» **ACTIVITY**
This exercise asks for the records to be retyped exactly as they read.

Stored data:

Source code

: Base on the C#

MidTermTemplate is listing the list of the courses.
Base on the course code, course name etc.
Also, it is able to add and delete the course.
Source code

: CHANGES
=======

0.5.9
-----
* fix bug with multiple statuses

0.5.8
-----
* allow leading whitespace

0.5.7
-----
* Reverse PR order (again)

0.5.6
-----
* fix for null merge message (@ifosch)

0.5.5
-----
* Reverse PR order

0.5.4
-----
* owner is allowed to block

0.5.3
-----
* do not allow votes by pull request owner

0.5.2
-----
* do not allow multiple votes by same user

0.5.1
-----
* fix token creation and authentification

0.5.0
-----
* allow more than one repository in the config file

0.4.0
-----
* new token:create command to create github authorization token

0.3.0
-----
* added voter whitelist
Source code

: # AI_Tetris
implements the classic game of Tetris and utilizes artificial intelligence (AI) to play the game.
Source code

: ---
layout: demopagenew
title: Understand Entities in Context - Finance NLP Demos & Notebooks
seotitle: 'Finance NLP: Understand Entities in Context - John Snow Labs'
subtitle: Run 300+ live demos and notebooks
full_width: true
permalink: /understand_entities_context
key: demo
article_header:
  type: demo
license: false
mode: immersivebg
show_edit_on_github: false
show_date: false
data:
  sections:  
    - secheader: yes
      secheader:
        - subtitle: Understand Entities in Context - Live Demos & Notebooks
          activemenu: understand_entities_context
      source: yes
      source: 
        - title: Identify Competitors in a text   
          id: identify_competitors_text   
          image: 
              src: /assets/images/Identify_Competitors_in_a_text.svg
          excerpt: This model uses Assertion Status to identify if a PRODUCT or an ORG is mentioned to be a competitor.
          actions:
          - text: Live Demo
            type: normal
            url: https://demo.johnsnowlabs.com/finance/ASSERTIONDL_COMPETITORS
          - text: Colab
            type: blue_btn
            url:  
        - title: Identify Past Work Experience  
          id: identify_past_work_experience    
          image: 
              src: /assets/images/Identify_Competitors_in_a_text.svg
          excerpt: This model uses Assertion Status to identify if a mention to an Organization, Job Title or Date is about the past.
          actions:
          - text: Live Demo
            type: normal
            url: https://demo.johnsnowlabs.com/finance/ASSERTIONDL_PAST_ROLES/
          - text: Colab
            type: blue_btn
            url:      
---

» **ANSWER AREA**
Source code

: Base on the C#

MidTermTemplate is listing the list of the courses.
Base on the course code, course name etc.
Also, it is able to add and delete the course.
Source code

: CHANGES
=======

0.5.9
-----
* fix bug with multiple statuses

0.5.8
-----
* allow leading whitespace

0.5.7
-----
* Reverse PR order (again)

0.5.6
-----
* fix for null merge message (@ifosch)

0.5.5
-----
* Reverse PR order

0.5.4
-----
* owner is allowed to block

0.5.3
-----
* do not allow votes by pull request owner

0.5.2
-----
* do not allow multiple votes by same user

0.5.1
-----
* fix token creation and authentification

0.5.0
-----
* allow more than one repository in the config file

0.4.0
-----
* new token:create command to create github authorization token

0.3.0
-----
* added voter whitelist
Source code

: # AI_Tetris
implements the classic game of Tetris and utilizes artificial intelligence (AI) to play the game.
Source code

: ---
layout: demopagenew
title: Understand Entities in Context - Finance NLP Demos & Notebooks
seotitle: 'Finance NLP: Understand Entities in Context - John Snow Labs'
subtitle: Run 300+ live demos and notebooks
full_width: true
permalink: /understand_entities_context
key: demo
article_header:
  type: demo
license: false
mode: immersivebg
show_edit_on_github: false
show_date: false
data:
  sections:  
    - secheader: yes
      secheader:
        - subtitle: Understand Entities in Context - Live Demos & Notebooks
          activemenu: understand_entities_context
      source: yes
      source: 
        - title: Identify Competitors in a text   
          id: identify_competitors_text   
          image: 
              src: /assets/images/Identify_Competitors_in_a_text.svg
          excerpt: This model uses Assertion Status to identify if a PRODUCT or an ORG is mentioned to be a competitor.
          actions:
          - text: Live Demo
            type: normal
            url: https://demo.johnsnowlabs.com/finance/ASSERTIONDL_COMPETITORS
          - text: Colab
            type: blue_btn
            url:  
        - title: Identify Past Work Experience  
          id: identify_past_work_experience    
          image: 
              src: /assets/images/Identify_Competitors_in_a_text.svg
          excerpt: This model uses Assertion Status to identify if a mention to an Organization, Job Title or Date is about the past.
          actions:
          - text: Live Demo
            type: normal
            url: https://demo.johnsnowlabs.com/finance/ASSERTIONDL_PAST_ROLES/
          - text: Colab
            type: blue_btn
            url:      
---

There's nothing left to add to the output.